• _Directions_
I would like every line of the records below that contains the word "documento" copied.
-- Data for this exercise follows --
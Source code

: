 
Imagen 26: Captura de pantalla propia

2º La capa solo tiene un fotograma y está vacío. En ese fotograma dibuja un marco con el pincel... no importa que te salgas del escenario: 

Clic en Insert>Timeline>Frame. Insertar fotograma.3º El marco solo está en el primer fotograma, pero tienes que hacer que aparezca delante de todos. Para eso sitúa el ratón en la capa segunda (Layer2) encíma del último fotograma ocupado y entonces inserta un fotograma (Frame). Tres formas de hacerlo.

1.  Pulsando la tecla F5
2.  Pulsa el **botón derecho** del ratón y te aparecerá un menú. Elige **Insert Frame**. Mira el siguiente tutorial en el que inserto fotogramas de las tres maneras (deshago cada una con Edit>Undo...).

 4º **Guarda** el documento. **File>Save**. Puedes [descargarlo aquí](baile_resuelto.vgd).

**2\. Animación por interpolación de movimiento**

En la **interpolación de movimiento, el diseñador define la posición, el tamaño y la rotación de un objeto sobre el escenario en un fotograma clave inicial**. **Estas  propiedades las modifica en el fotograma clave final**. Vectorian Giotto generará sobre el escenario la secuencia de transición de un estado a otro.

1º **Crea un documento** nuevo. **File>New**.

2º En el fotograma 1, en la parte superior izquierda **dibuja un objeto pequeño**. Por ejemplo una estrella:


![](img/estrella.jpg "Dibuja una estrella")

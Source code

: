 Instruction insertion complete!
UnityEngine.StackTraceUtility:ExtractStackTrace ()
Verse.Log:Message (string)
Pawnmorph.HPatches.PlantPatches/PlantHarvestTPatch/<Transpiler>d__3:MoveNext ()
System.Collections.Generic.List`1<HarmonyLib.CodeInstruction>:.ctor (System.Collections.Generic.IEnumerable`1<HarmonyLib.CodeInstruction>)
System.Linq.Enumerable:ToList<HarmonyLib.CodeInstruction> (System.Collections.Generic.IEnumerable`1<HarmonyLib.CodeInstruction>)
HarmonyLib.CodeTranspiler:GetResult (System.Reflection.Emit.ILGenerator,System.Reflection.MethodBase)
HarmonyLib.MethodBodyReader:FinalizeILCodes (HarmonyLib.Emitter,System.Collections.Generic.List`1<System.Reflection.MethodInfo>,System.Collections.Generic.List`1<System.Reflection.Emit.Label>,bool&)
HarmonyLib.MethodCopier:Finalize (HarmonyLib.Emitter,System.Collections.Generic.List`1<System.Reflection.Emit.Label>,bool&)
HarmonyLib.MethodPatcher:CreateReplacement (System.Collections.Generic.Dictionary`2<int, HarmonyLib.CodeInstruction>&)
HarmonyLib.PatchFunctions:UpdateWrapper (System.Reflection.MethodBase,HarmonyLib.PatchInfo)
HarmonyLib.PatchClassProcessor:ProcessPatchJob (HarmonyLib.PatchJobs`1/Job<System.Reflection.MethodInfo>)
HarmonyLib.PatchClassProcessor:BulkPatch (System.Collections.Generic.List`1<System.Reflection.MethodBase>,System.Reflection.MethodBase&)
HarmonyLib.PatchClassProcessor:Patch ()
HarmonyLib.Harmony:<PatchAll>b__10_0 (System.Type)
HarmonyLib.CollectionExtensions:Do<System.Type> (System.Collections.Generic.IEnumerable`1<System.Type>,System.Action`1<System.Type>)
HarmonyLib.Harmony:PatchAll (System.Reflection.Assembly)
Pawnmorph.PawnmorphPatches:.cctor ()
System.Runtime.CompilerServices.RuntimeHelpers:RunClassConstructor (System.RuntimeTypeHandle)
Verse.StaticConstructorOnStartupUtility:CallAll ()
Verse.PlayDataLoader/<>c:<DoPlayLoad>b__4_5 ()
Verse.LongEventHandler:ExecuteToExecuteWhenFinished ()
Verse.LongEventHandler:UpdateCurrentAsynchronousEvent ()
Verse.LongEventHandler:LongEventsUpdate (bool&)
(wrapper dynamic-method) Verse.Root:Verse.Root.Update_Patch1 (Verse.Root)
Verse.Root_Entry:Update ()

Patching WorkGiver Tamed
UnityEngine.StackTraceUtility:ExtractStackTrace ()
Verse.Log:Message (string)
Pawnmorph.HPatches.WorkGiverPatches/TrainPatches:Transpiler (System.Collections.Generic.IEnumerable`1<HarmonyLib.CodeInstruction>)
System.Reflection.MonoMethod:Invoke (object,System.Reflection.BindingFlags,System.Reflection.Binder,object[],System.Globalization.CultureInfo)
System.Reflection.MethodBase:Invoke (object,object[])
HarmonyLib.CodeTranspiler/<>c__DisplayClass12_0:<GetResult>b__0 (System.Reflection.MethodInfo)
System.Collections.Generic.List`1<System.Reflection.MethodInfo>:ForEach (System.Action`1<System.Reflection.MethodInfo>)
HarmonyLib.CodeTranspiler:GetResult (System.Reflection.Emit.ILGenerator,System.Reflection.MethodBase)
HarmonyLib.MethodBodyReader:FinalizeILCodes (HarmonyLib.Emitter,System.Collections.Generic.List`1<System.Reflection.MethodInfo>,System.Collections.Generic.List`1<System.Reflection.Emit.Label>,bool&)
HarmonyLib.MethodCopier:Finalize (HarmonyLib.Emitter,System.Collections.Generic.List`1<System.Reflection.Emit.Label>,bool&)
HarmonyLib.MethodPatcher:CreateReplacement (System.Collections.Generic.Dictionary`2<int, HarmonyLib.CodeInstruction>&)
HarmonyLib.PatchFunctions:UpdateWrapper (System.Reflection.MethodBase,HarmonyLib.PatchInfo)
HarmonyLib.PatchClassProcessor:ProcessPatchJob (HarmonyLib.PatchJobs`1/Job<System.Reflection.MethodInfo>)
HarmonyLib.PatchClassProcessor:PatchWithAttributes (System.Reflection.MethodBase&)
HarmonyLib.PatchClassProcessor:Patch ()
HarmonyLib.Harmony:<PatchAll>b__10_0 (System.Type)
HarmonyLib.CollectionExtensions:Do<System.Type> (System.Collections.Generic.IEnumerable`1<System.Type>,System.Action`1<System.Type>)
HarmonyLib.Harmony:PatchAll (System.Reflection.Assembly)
-- Data for this exercise concluded --
• _Result of the exercise_
 4º **Guarda** el documento. **File>Save**. Puedes [descargarlo aquí](baile_resuelto.vgd).
1º **Crea un documento** nuevo. **File>New**.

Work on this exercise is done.